* [Exercise instructions]:
In the answer, give only the lines from the one containing "- **Key Insights**: Developed" to the end of the listing below, each reproduced word for word.

─── Supplied information ───

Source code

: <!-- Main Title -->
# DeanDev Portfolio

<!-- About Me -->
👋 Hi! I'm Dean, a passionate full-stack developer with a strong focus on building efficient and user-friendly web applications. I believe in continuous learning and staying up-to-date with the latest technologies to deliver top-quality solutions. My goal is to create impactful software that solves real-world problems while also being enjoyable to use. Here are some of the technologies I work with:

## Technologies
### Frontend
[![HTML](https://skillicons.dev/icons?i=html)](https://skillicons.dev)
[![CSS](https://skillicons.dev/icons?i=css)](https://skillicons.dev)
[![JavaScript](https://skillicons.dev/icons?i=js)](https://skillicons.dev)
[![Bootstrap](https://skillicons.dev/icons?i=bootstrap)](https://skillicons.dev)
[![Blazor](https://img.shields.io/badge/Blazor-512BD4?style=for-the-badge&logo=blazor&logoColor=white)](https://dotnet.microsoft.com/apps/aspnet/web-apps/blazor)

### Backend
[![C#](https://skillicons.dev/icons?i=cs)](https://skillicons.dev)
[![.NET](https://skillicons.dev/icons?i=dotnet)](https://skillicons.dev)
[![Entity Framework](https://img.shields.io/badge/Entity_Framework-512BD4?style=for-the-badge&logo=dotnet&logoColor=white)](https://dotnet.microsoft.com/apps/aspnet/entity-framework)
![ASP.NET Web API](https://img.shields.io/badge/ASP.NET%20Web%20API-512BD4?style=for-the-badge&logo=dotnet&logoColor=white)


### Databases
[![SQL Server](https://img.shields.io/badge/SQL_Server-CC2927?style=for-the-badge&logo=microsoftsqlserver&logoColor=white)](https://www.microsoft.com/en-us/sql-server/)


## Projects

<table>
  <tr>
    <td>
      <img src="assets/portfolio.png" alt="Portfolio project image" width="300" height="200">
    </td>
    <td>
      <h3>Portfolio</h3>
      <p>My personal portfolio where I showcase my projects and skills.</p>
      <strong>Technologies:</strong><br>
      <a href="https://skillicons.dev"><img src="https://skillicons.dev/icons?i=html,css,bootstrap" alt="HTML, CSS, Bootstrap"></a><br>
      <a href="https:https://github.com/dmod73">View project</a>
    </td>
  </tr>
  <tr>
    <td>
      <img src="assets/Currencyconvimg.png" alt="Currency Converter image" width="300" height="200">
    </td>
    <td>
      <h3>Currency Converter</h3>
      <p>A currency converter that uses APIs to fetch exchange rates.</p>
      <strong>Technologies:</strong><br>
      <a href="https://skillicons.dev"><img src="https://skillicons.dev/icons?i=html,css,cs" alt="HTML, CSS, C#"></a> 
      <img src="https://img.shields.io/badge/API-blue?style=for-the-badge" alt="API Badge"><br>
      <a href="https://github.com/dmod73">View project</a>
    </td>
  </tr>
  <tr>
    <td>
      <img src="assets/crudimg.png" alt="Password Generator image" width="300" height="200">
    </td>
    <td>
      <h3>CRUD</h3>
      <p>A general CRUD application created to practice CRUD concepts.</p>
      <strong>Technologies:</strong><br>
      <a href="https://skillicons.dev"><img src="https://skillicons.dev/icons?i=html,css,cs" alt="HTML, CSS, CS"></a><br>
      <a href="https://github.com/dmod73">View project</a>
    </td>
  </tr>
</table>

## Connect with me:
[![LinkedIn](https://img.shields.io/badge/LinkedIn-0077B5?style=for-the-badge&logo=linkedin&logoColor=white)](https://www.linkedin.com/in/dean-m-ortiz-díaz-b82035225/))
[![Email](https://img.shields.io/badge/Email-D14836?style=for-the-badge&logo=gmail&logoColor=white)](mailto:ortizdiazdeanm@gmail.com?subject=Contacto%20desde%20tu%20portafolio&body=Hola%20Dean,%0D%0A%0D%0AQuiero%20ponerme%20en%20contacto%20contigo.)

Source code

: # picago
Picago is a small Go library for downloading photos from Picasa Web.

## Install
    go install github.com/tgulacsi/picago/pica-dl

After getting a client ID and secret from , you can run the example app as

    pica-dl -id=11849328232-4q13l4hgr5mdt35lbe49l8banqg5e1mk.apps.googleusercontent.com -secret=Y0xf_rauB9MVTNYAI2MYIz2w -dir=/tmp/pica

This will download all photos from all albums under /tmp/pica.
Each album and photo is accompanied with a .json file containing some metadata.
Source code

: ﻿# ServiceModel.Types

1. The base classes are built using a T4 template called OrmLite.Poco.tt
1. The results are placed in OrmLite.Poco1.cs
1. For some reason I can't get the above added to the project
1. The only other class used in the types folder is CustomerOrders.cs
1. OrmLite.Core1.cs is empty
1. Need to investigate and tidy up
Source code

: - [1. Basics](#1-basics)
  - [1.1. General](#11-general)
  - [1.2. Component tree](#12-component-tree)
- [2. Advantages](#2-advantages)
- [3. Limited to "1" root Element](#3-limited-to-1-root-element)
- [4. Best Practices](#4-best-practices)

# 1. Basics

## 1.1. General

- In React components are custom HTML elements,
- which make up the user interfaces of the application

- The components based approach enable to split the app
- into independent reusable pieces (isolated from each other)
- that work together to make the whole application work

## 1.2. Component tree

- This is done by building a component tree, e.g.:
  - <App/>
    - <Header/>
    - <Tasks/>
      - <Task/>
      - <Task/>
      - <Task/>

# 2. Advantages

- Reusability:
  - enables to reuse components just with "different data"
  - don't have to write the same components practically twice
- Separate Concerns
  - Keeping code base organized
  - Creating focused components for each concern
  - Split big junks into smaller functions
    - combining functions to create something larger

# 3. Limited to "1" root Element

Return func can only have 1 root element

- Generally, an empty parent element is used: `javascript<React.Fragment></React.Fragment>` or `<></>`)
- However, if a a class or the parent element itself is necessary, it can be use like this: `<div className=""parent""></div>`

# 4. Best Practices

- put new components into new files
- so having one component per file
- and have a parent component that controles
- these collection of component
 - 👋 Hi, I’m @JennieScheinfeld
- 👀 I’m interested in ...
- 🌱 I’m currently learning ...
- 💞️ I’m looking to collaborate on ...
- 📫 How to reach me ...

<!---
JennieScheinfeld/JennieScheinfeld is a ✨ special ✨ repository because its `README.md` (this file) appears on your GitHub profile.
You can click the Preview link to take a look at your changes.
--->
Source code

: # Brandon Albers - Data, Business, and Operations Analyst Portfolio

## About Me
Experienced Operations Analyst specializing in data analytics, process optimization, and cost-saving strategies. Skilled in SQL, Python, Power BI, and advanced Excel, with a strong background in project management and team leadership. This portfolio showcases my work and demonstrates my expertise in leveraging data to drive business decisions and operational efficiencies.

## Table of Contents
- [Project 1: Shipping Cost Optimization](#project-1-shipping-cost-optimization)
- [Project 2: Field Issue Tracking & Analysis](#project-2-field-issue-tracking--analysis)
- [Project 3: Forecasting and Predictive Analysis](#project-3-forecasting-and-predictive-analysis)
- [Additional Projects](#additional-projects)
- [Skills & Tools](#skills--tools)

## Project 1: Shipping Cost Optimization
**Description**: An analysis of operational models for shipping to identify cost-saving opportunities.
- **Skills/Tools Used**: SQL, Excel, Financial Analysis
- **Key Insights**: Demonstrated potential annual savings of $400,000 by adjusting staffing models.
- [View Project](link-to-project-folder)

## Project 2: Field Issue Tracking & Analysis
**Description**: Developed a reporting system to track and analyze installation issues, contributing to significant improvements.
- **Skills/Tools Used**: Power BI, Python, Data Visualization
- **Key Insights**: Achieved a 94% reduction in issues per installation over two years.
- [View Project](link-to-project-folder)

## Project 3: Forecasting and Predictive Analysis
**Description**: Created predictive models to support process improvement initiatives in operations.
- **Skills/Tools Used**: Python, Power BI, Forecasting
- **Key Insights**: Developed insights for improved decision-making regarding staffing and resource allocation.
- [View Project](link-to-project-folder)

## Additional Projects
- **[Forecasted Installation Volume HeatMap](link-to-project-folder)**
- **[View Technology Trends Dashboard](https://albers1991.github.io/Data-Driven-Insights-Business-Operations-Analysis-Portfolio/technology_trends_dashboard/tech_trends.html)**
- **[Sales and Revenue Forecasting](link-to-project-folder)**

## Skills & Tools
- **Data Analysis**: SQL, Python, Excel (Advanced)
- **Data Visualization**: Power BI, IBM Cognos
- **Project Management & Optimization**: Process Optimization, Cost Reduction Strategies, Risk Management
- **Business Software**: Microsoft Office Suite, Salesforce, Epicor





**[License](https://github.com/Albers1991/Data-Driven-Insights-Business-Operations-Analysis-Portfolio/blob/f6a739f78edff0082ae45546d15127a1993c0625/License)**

───

* [Problem solution]:
- **Key Insights**: Developed insights for improved decision-making regarding staffing and resource allocation.
- [View Project](link-to-project-folder)

## Additional Projects
- **[Forecasted Installation Volume HeatMap](link-to-project-folder)**
- **[View Technology Trends Dashboard](https://albers1991.github.io/Data-Driven-Insights-Business-Operations-Analysis-Portfolio/technology_trends_dashboard/tech_trends.html)**
- **[Sales and Revenue Forecasting](link-to-project-folder)**

## Skills & Tools
- **Data Analysis**: SQL, Python, Excel (Advanced)
- **Data Visualization**: Power BI, IBM Cognos
- **Project Management & Optimization**: Process Optimization, Cost Reduction Strategies, Risk Management
- **Business Software**: Microsoft Office Suite, Salesforce, Epicor





**[License](https://github.com/Albers1991/Data-Driven-Insights-Business-Operations-Analysis-Portfolio/blob/f6a739f78edff0082ae45546d15127a1993c0625/License)**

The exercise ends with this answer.